In spite of or maybe because of Bobby's gifts, the expressions of darkness in this book are constant. When they're not unsettling they can be almost funny. Try this from one of Bobby's roughneck drinking buddies: "The world's truth constitutes a vision so terrifying as to beggar the prophecies of the bleakest seer who ever walked it. Once you accept that then the idea that all of this will one day be ground to powder and blown into the void becomes not a prophecy but a promise."

Except for his sister, whom he adored and with whom he was obsessed, Bobby saw women as one more expression of the world's terrifying visions, ready to satisfy his manly need to penetrate but ready as well to skewer his brain with magical cords which distract him from himself. When his sister aims those cords at him, his world shatters.


"Stella Maris" is the name of a mental institution where Alicia has committed herself. The novel consists of Alicia's conversations with her state appointed therapist. I found the force of this novel somewhat dangerous to my peace of mind, like The Passenger but more so. Alicia is unrelentingly brilliant, seducing the reader with engaging theories, for instance that the reason animals don't appear to experience mental illness on anything like the scale of humans is that they don't have language, that language is a "parasite" that infected early humans, dominating their "unconscious" and driving them mad enough to destroy the living world. Or her observation that the young of non-humans do not screech after birth as human babies do because that would draw predators. Her theory is that the loud wailing of human babies is driven by an "uncontrollable rage at something essentially wrong with the newly revealed world."

Alicia is stunningly beautiful, but she has no interest in any man other than her brother, whom she wants to have sex with and marry. Before declaring herself "unbalanced" and committing herself to Stella Maris she had done university work in mathematics and is brilliant in any subject you can name, reading 4-5 books a day and memorizing them (she can do crossword puzzles in her head and recite them back).

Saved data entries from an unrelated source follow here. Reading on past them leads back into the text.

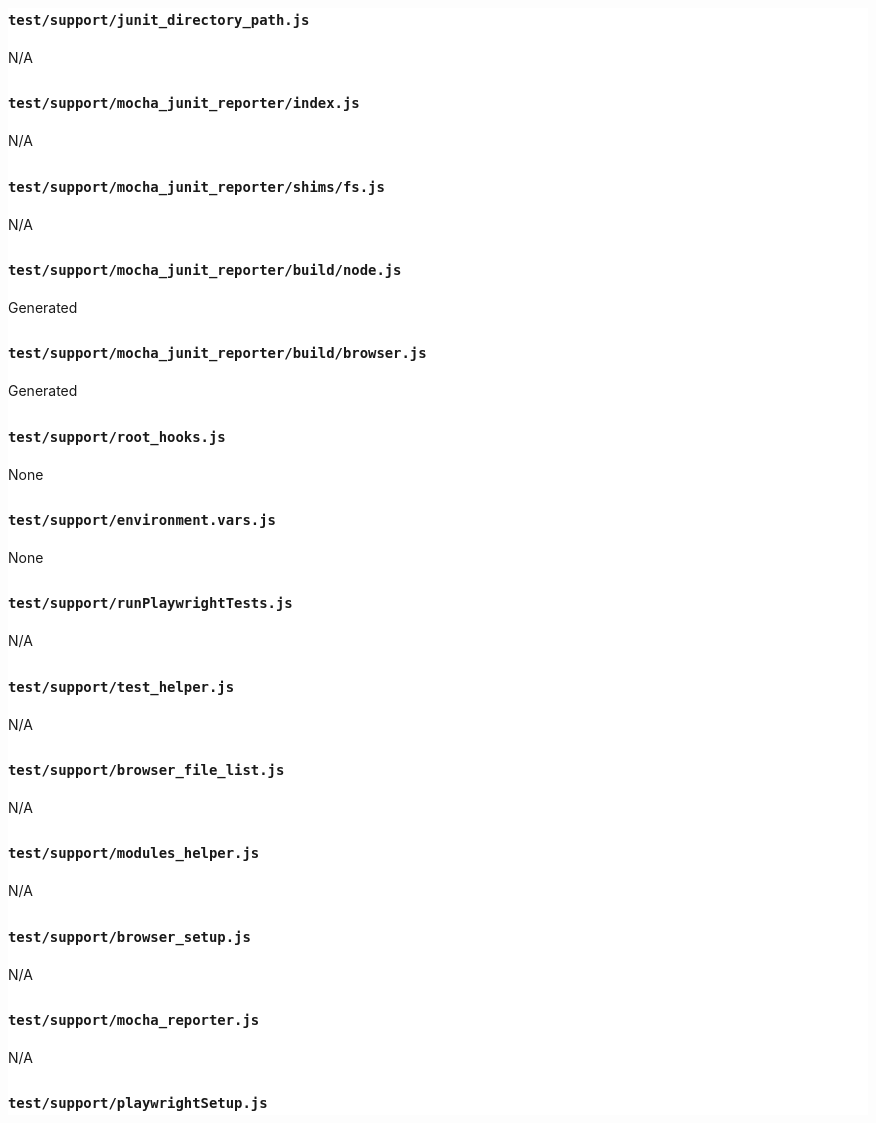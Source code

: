 ### `test/support/junit_directory_path.js`

N/A

### `test/support/mocha_junit_reporter/index.js`

N/A

### `test/support/mocha_junit_reporter/shims/fs.js`

N/A

### `test/support/mocha_junit_reporter/build/node.js`

Generated

### `test/support/mocha_junit_reporter/build/browser.js`

Generated

### `test/support/root_hooks.js`

None

### `test/support/environment.vars.js`

None

### `test/support/runPlaywrightTests.js`

N/A

### `test/support/test_helper.js`

N/A

### `test/support/browser_file_list.js`

N/A

### `test/support/modules_helper.js`

N/A

### `test/support/browser_setup.js`

N/A

### `test/support/mocha_reporter.js`

N/A

### `test/support/playwrightSetup.js`
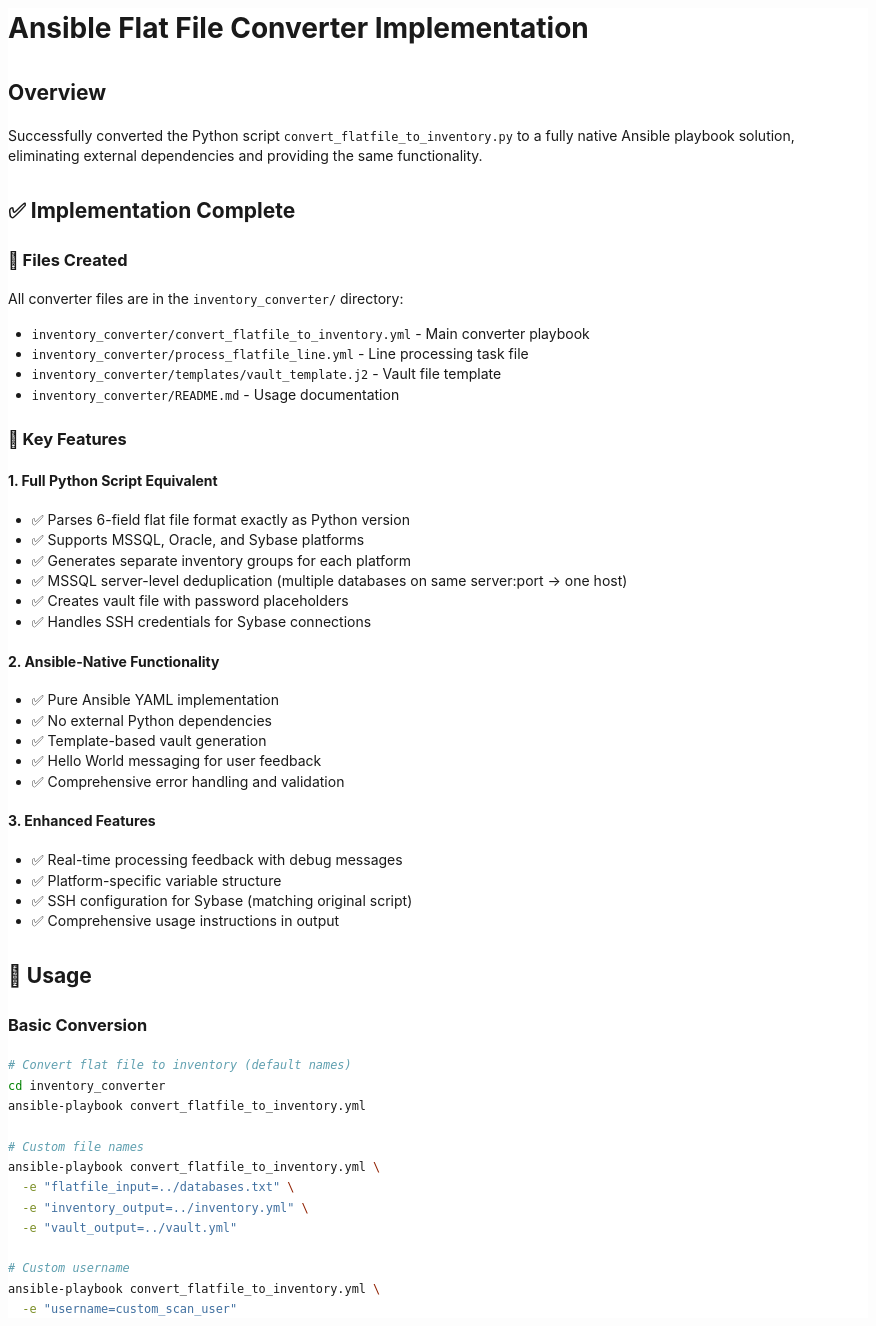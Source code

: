 # Ansible Flat File Converter Implementation

## Overview
Successfully converted the Python script `convert_flatfile_to_inventory.py` to a fully native Ansible playbook solution, eliminating external dependencies and providing the same functionality.

## ✅ Implementation Complete

### 📁 Files Created
All converter files are in the `inventory_converter/` directory:
- `inventory_converter/convert_flatfile_to_inventory.yml` - Main converter playbook
- `inventory_converter/process_flatfile_line.yml` - Line processing task file
- `inventory_converter/templates/vault_template.j2` - Vault file template
- `inventory_converter/README.md` - Usage documentation

### 🎯 Key Features

#### 1. **Full Python Script Equivalent**
- ✅ Parses 6-field flat file format exactly as Python version
- ✅ Supports MSSQL, Oracle, and Sybase platforms
- ✅ Generates separate inventory groups for each platform
- ✅ MSSQL server-level deduplication (multiple databases on same server:port → one host)
- ✅ Creates vault file with password placeholders
- ✅ Handles SSH credentials for Sybase connections

#### 2. **Ansible-Native Functionality**
- ✅ Pure Ansible YAML implementation
- ✅ No external Python dependencies
- ✅ Template-based vault generation
- ✅ Hello World messaging for user feedback
- ✅ Comprehensive error handling and validation

#### 3. **Enhanced Features**
- ✅ Real-time processing feedback with debug messages
- ✅ Platform-specific variable structure
- ✅ SSH configuration for Sybase (matching original script)
- ✅ Comprehensive usage instructions in output

## 🚀 Usage

### Basic Conversion
```bash
# Convert flat file to inventory (default names)
cd inventory_converter
ansible-playbook convert_flatfile_to_inventory.yml

# Custom file names
ansible-playbook convert_flatfile_to_inventory.yml \
  -e "flatfile_input=../databases.txt" \
  -e "inventory_output=../inventory.yml" \
  -e "vault_output=../vault.yml"

# Custom username
ansible-playbook convert_flatfile_to_inventory.yml \
  -e "username=custom_scan_user"
```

Alicia, like Bobby, is fascinated by her father's work on the atom bomb, seeing the creation of this weapon as a final "psychosis" of mankind, "the most important event in history" in the sense that it threatens the end of history.

As noted, I found the one-two punch of the books somewhat dangerous, that is, somewhat convincing. We humans can't reach any moral conclusions by staring into the voids of space or quantum theory. We are limited to the immediate people around us for a sense of "how things are." In answer to that question, I'd say that Alicia and Bobby are right, the atom bomb was the most important and the most psychotic invention in human history. As argued in this blog (see "Kissinger's nuclear war" at the link above), and as McCarthy expected, nuclear weapons probably will be used. There will be superficial meanings attached to this use, such as "One country is fighting another country," along with deeper meanings, including perhaps that there is a unified goal from an emerging technocracy whose interest is to use nuclear war and whatever other terrors are at hand to subdue and corral current humanity- now discounted as last year's species- into a confused mass that won't be able to resist the up and downgrades of an end-game karma.

Alicia commits suicide (as revealed in the beginning of each book) and Bobby drifts off to Spain, hiding from the "Feds" and mourning his sister for the rest of his life. It's not a happy ending. Should we conclude, as I think McCarthy did, that darkness prevails? I'm going to hold off a bit, just to see if some new, maybe saner language can take hold, so for instance one might turn on the network news and hear the anchor say, "In their continued effort to distract us from the advent of new humans and machines to replace us, manipulators fan the flames of war to create in us the illusion of human agency."

That might be a bit much to expect, but some acknowledgment in the public sphere of what's looming for us would be a breath of fresh air.

Note to readers: Apologies for the irregular paragraphing above. I tried to rectify it but Google Editor, long forgotten by its creators, resisted.